[Start of section]

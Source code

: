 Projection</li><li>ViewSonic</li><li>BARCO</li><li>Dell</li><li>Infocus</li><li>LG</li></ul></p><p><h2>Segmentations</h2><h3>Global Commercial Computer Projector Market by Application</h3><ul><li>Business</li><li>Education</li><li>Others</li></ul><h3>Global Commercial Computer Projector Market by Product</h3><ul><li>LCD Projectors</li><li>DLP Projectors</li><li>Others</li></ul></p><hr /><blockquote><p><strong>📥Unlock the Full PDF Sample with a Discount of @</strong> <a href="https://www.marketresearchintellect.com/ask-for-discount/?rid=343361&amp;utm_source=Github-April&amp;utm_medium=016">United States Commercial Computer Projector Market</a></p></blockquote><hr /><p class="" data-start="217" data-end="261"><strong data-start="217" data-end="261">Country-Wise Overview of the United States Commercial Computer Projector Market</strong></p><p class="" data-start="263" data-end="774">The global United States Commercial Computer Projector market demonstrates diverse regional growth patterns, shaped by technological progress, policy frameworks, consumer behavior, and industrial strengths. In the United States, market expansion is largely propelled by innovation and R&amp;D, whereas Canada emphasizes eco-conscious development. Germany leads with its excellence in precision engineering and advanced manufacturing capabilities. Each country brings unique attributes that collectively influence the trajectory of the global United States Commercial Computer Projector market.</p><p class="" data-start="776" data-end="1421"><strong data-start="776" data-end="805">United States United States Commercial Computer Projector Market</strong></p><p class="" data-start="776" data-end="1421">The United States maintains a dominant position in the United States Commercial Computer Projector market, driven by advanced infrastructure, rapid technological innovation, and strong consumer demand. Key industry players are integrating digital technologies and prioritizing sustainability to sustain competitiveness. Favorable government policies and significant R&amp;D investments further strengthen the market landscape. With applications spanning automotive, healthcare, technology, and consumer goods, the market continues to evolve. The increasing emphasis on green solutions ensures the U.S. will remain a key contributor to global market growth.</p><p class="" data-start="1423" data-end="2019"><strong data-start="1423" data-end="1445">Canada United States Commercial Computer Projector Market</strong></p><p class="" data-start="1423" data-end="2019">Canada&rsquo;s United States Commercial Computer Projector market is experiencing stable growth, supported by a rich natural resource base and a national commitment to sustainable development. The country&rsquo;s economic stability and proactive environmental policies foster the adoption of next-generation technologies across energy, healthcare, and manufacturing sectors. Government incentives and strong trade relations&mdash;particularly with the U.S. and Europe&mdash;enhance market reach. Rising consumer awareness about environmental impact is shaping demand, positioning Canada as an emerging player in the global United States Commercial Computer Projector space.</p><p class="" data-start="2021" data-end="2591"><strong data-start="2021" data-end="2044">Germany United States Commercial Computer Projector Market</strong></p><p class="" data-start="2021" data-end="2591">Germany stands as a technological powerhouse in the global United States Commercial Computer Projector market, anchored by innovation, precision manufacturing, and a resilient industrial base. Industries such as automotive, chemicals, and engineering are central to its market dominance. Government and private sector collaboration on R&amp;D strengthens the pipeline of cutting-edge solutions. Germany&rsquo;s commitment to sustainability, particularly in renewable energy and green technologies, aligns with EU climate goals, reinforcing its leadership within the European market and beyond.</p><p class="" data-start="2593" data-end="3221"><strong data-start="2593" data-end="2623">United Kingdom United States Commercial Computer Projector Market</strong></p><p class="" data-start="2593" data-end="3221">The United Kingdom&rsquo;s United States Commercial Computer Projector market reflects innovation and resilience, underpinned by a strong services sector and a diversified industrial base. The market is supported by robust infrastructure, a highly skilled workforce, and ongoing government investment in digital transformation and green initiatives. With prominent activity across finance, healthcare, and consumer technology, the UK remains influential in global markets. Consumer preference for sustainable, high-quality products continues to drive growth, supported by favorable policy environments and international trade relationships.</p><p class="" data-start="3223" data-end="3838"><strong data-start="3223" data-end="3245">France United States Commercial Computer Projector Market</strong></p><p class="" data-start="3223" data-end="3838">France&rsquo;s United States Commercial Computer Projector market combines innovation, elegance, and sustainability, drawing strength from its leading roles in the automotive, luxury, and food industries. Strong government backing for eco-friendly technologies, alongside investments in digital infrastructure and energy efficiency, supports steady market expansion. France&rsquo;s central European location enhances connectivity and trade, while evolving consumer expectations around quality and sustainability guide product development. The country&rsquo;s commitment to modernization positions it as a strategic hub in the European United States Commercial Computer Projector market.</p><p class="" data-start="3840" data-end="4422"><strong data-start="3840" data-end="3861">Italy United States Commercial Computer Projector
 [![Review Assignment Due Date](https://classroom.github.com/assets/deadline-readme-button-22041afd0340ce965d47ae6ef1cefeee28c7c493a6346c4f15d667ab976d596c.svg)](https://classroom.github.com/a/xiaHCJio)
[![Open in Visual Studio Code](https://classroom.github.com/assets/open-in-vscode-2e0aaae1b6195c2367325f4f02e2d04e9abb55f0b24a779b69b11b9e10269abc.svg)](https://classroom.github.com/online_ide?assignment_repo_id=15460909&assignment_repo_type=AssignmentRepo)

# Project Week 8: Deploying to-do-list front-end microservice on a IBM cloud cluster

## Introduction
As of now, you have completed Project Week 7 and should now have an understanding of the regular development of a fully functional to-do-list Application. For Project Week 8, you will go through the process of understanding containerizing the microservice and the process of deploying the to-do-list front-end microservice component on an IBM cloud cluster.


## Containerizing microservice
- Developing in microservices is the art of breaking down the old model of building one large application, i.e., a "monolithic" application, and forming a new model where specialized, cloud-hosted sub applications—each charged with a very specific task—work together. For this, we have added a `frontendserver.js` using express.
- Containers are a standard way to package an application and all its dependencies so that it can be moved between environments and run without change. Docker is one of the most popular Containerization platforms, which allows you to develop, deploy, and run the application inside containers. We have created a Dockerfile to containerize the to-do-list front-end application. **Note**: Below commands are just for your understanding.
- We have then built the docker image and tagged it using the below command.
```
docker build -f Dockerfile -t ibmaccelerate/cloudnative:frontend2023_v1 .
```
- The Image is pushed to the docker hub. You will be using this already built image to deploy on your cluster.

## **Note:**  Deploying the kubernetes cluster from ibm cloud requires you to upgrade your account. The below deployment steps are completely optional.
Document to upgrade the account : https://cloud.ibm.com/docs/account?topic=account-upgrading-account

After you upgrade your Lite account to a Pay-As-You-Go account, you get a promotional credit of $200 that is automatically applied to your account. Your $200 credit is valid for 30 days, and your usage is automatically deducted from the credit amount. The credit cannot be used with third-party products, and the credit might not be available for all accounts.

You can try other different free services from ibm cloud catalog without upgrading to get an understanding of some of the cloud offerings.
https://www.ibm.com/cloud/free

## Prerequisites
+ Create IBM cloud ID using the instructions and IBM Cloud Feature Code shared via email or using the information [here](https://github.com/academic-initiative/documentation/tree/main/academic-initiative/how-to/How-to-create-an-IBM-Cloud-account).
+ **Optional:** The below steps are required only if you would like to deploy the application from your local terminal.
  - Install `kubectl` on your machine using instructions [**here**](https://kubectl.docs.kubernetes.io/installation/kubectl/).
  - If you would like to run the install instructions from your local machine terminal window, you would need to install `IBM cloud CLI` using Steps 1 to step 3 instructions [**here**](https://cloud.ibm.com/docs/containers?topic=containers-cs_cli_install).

[End of section]
[Start of section]

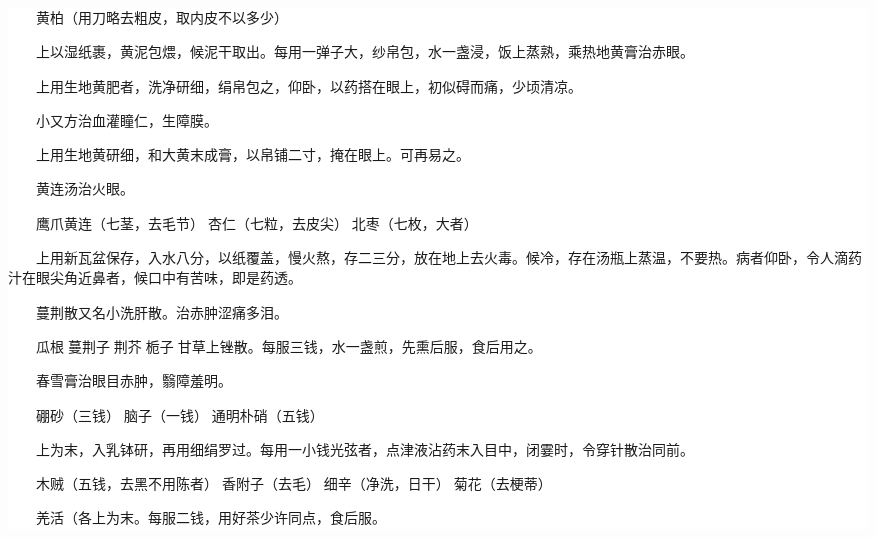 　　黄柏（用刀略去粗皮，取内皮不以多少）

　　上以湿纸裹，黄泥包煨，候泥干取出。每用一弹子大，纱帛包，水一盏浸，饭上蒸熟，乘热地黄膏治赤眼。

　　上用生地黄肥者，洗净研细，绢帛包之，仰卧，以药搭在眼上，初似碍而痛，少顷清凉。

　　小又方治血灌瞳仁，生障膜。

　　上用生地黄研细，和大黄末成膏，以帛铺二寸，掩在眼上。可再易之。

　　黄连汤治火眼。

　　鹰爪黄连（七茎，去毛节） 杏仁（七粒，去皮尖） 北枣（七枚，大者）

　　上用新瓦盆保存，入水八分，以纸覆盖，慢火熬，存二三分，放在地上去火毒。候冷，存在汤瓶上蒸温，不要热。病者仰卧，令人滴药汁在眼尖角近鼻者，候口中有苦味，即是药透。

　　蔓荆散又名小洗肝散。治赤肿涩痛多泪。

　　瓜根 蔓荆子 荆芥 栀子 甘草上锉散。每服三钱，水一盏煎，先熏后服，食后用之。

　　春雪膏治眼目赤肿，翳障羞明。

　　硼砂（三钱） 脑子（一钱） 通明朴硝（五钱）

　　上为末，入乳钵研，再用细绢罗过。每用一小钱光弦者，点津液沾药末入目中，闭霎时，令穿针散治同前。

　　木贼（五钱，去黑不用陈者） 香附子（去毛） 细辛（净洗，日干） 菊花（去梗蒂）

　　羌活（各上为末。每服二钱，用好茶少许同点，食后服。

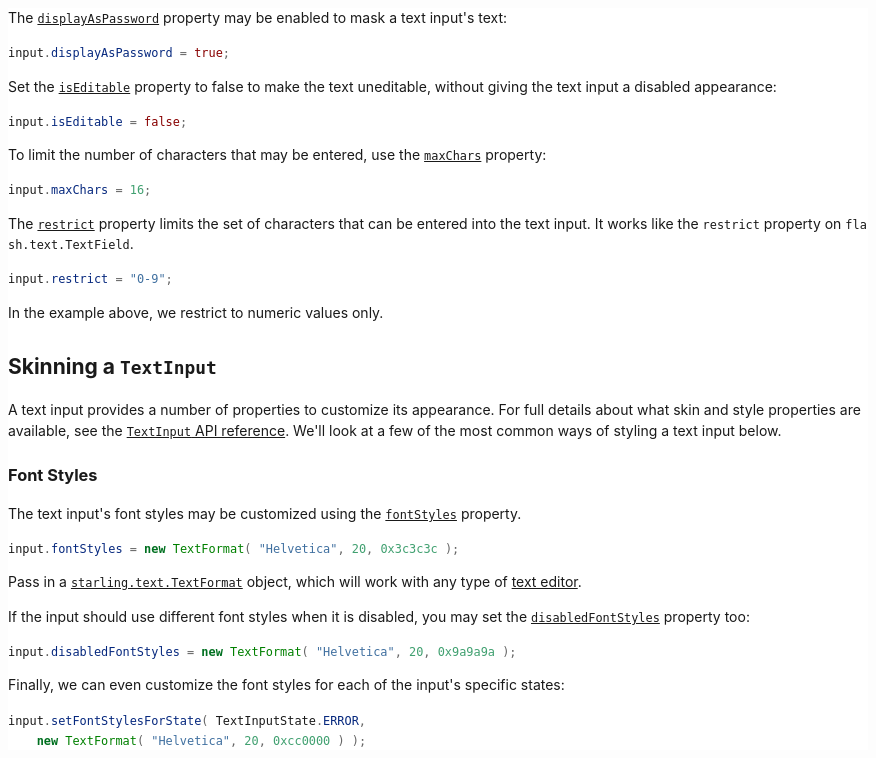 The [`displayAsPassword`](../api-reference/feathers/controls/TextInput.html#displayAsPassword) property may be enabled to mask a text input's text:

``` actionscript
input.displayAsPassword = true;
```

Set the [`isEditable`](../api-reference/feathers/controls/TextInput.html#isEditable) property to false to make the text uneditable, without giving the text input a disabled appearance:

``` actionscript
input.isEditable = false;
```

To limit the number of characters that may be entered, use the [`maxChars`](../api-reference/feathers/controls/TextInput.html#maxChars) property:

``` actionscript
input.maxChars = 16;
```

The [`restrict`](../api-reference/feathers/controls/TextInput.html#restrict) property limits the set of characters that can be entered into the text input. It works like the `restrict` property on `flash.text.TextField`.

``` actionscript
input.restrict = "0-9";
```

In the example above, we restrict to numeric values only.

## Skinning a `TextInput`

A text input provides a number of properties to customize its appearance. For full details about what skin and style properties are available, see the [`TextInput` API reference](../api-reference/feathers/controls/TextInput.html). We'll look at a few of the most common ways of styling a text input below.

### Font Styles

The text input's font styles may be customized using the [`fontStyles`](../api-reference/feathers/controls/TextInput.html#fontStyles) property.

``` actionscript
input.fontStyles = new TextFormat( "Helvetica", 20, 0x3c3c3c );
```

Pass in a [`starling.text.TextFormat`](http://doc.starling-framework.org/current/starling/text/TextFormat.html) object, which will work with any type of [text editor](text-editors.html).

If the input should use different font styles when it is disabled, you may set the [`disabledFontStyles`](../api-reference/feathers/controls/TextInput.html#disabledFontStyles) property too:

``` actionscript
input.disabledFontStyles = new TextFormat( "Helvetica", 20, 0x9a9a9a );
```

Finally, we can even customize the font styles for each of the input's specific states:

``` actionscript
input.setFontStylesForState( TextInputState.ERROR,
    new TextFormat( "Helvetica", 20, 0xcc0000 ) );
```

[End of section]

Requirement → Using the records above, give the number of lines in which the word "instructions" occurs, and nothing else.

Answer box → 3